On Monday 21 July 2008 19:56, Theodore Tso wrote:
> Even worse, since if NFS is enabled in any way, shape or form, this
> scheme is totally and completely screwed. So we have to the old way
> of doing things if NFS is turned on.
I didn't realize it would be so difficult to detect telldir coming from
NFSD. NFS is the entire reason for all this posturing, so if the
strategy fails for NFS then it isn't worth spending any time on it.
I wrote generic btree code for ddsnap with arbitrary depth and merge on
delete, but was never able to justify the time to port it to HTree
during my day job. Props to clusterfs (Andreas!) for stepping up to
do this.
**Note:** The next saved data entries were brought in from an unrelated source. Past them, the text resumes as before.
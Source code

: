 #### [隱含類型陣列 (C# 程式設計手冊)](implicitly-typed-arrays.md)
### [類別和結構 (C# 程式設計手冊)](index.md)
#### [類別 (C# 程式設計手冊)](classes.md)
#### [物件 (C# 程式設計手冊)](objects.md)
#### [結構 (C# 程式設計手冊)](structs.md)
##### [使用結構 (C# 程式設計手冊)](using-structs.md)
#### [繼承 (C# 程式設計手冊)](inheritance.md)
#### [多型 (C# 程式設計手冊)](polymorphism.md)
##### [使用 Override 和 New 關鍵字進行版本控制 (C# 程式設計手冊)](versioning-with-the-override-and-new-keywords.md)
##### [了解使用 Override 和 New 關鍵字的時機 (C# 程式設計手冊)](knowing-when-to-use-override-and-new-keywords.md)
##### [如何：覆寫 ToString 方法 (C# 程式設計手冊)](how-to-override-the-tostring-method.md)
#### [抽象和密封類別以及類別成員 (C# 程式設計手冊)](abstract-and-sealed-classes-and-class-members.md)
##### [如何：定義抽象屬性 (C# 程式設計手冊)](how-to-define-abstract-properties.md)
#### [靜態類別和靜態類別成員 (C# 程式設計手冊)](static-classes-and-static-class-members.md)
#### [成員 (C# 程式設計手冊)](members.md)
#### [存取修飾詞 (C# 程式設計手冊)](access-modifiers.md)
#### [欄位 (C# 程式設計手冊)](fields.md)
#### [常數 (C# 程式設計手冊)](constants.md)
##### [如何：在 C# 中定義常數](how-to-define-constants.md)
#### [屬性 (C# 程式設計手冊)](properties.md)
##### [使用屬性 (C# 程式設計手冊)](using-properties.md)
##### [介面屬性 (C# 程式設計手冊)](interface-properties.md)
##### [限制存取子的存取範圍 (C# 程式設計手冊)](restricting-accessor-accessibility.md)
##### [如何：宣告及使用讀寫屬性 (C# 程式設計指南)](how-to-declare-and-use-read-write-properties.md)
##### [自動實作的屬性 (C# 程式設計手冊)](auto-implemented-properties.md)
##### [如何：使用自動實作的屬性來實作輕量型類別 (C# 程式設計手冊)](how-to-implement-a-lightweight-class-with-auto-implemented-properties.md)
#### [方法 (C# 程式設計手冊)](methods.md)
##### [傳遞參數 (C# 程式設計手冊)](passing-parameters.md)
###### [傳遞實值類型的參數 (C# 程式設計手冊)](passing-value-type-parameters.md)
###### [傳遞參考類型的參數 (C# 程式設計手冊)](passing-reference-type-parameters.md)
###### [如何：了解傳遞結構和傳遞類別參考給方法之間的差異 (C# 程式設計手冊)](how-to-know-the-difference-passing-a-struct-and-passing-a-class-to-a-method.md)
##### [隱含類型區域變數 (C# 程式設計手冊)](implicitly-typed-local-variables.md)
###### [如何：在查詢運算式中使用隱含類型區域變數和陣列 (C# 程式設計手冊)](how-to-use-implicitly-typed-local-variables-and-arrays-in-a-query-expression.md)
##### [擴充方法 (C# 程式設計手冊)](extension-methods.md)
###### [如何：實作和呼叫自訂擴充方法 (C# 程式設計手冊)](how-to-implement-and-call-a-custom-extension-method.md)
No doubt a commercial imperative helped achieve focus there.
But I will not use HTree for my own filesystem work, I will use a new
thing called PHTree, which is a (P)hysically stable variant of HTree,
obtained by inserting a new layer of index blocks between the index
nodes and the dirent blocks, the "terminal" index blocks. Each
terminal index block is populated with { hash : block } pairs, each of
which indicates that there is a dirent in <block> with hash <hash>.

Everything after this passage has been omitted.